▸ **What the task requires**: Among the entries that follow, find the lines containing the string "median" and copy them.

▸ **Plain-text document sources**:
[Start of Attachment]

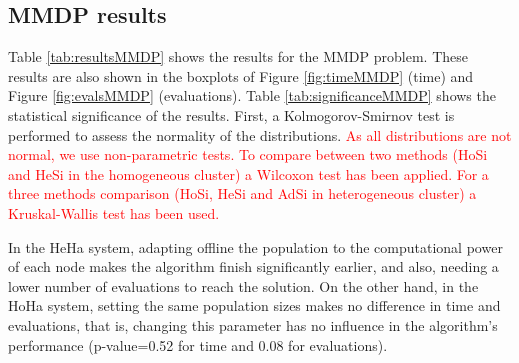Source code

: \documentclass[final,1p,times]{elsarticle}
\begin{document}
\subsection{MMDP results}

Table \ref{tab:resultsMMDP} shows the results for the MMDP problem. These results are also shown in the boxplots of Figure \ref{fig:timeMMDP} (time) and Figure \ref{fig:evalsMMDP} (evaluations). Table \ref{tab:significanceMMDP} shows the statistical significance of the results. First, a Kolmogorov-Smirnov test is performed to assess the normality of the distributions. \textcolor{red}{As all distributions are not normal, we use non-parametric tests. To compare between two methods (HoSi and HeSi in the homogeneous cluster) a Wilcoxon test has been applied. For a three methods comparison (HoSi, HeSi and AdSi in heterogeneous cluster) a Kruskal-Wallis test has been used.} %

 In the HeHa system, adapting offline the population to the computational
 power of each node makes the algorithm finish significantly earlier,
 and also, needing a lower number of evaluations to reach the solution. On the other hand, in the HoHa system,
 setting the same population sizes makes no difference in time and
 evaluations, that is, changing this parameter has no influence in the
 algorithm's performance (p-value=0.52 for time and 0.08 for evaluations).


\begin{table}
\centering
\caption{Results for the MMDP problem.}
\label{tab:resultsMMDP}
\end{table}
\end{document}
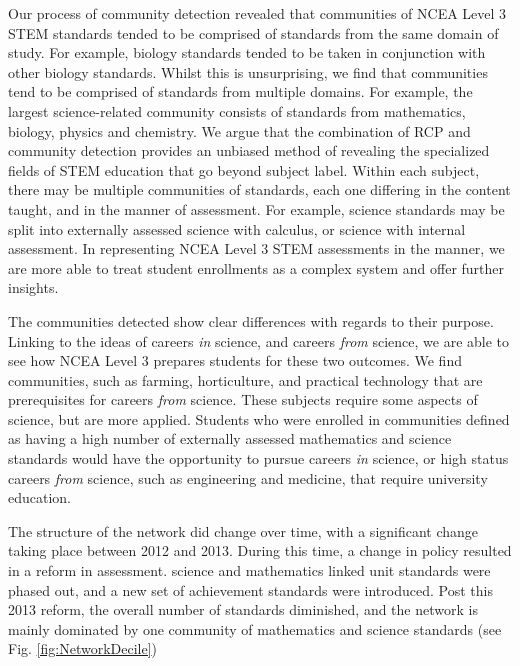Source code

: \documentclass[a4paper]{article}
\begin{document}
Our process of community detection revealed that communities of NCEA Level 3 STEM standards tended to be comprised of standards from the same domain of study. For example, biology standards tended to be taken in conjunction with other biology standards. Whilst this is unsurprising, we find that communities tend to be comprised of standards from multiple domains. For example, the largest science-related community consists of standards from mathematics, biology, physics and chemistry. We argue that the combination of RCP and community detection provides an unbiased method of revealing the specialized fields of STEM education that go beyond subject label. Within each subject, there may be multiple communities of standards, each one differing in the content taught, and in the manner of assessment. For example, science standards may be split into externally assessed science with calculus, or science with internal assessment. In representing NCEA Level 3 STEM assessments in the manner, we are more able to treat student enrollments as a complex system and offer further insights. 

The communities detected show clear differences with regards to their purpose. Linking to the ideas of careers \textit{in} science, and careers \textit{from} science\cite[p.20]{wong2016science}, we are able to see how NCEA Level 3 prepares students for these two outcomes. We find communities, such as farming, horticulture, and practical technology that are prerequisites for careers \textit{from} science. These subjects require some aspects of science, but are more applied. Students who were enrolled in communities defined as having a high number of externally assessed mathematics and science standards would have the opportunity to pursue careers \textit{in} science, or high status careers \textit{from} science, such as engineering and medicine, that require university education.

The structure of the network did change over time, with a significant change taking place between 2012 and 2013. During this time, a change in policy resulted in a reform in assessment. science and mathematics linked unit standards were phased out, and a new set of achievement standards were introduced. Post this 2013 reform, the overall number of standards diminished, and the network is mainly dominated by one community of mathematics and science standards (see Fig. \ref{fig:NetworkDecile})
\end{document}
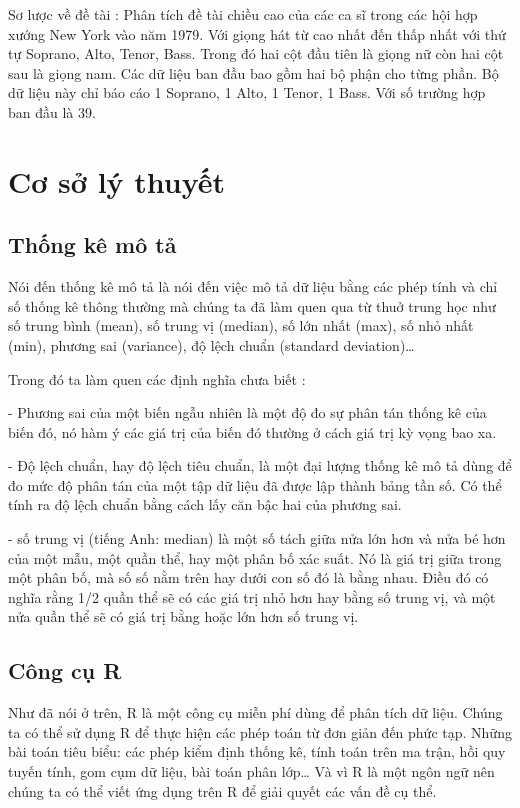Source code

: \documentclass[a4paper]{article}
\begin{document}
Sơ lược về đề tài : Phân tích đề tài  chiều cao của các ca sĩ trong các hội hợp xướng New York vào năm 1979. Với giọng hát từ cao nhất đến thấp nhất với thứ tự Soprano, Alto, Tenor, Bass. Trong đó hai cột đầu tiên là giọng nữ còn hai cột sau là giọng nam. Các dữ liệu ban đầu bao gồm hai bộ phận cho từng phần. Bộ dữ liệu này chỉ báo cáo 1 Soprano, 1 Alto, 1 Tenor, 1 Bass. Với số trường hợp ban đầu là 39.

\section{Cơ sở lý thuyết}
	\subsection{Thống kê mô tả}
	Nói đến thống kê mô tả là nói đến việc mô tả dữ liệu bằng các phép tính và chỉ số thống kê thông thường mà chúng ta đã làm quen qua từ thuở trung học như số trung bình (mean), số trung vị (median), số lớn nhất (max), số nhỏ nhất (min), phương sai (variance), độ lệch chuẩn (standard deviation)…
	
	Trong đó ta làm quen các định nghĩa chưa biết :
	
		- Phương sai của một biến ngẫu nhiên là một độ đo sự phân tán thống kê của biến đó, nó hàm ý các giá trị của biến đó thường ở cách giá trị kỳ vọng bao xa. 
		
		- Độ lệch chuẩn, hay độ lệch tiêu chuẩn, là một đại lượng thống kê mô tả dùng để đo mức độ phân tán của một tập dữ liệu đã được lập thành bảng tần số. Có thể tính ra độ lệch chuẩn bằng cách lấy căn bậc hai của phương sai.
		
		- số trung vị (tiếng Anh: median) là một số tách giữa nửa lớn hơn và nửa bé hơn của một mẫu, một quần thể, hay một phân bố xác suất. Nó là giá trị giữa trong một phân bố, mà số số nằm trên hay dưới con số đó là bằng nhau. Điều đó có nghĩa rằng 1/2 quần thể sẽ có các giá trị nhỏ hơn hay bằng số trung vị, và một nửa quần thể sẽ có giá trị bằng hoặc lớn hơn số trung vị.
	
	\subsection{Công cụ R}
	Như đã nói ở trên, R là một công cụ miễn phí dùng để phân tích dữ liệu. Chúng ta có thể sử dụng R để thực hiện các phép toán từ đơn giản đến phức tạp. Những bài toán tiêu biểu: các phép kiểm định thống kê, tính toán trên ma trận, hồi quy tuyến tính, gom cụm dữ liệu, bài toán phân lớp… Và vì R là một ngôn ngữ nên chúng ta có thể viết ứng dụng trên R để giải quyết các vấn đề cụ thể.
	
\end{document}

[End of Attachment]

▸ **The answer**:
	Nói đến thống kê mô tả là nói đến việc mô tả dữ liệu bằng các phép tính và chỉ số thống kê thông thường mà chúng ta đã làm quen qua từ thuở trung học như số trung bình (mean), số trung vị (median), số lớn nhất (max), số nhỏ nhất (min), phương sai (variance), độ lệch chuẩn (standard deviation)…
		- số trung vị (tiếng Anh: median) là một số tách giữa nửa lớn hơn và nửa bé hơn của một mẫu, một quần thể, hay một phân bố xác suất. Nó là giá trị giữa trong một phân bố, mà số số nằm trên hay dưới con số đó là bằng nhau. Điều đó có nghĩa rằng 1/2 quần thể sẽ có các giá trị nhỏ hơn hay bằng số trung vị, và một nửa quần thể sẽ có giá trị bằng hoặc lớn hơn số trung vị.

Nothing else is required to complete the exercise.